Collected data
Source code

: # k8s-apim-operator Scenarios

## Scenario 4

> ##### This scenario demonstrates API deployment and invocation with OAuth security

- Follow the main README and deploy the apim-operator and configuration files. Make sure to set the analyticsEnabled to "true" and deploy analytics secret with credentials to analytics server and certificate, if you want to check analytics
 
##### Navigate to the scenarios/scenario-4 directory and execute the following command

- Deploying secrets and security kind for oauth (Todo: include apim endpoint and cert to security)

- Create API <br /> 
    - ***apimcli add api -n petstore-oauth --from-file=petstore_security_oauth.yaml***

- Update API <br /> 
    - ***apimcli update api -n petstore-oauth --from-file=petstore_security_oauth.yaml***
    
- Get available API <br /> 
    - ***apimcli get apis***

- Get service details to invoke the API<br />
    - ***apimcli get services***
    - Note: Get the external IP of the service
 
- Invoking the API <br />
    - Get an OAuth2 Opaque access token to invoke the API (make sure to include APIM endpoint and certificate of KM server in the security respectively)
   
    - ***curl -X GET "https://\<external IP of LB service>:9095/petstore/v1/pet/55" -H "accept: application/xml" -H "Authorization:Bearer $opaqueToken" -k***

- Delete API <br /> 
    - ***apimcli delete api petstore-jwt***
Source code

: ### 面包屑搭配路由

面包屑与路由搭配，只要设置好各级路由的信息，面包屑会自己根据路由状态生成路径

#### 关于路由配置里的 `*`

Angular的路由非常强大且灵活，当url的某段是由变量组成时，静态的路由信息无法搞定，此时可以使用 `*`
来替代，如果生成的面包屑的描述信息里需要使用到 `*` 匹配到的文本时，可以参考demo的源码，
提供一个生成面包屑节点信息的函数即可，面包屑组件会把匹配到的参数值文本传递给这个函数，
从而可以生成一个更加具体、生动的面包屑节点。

● **What the task asks**: Among the lines above, which ones include the word "with"? Copy them.

● **Answer to this problem**:
> ##### This scenario demonstrates API deployment and invocation with OAuth security
- Follow the main README and deploy the apim-operator and configuration files. Make sure to set the analyticsEnabled to "true" and deploy analytics secret with credentials to analytics server and certificate, if you want to check analytics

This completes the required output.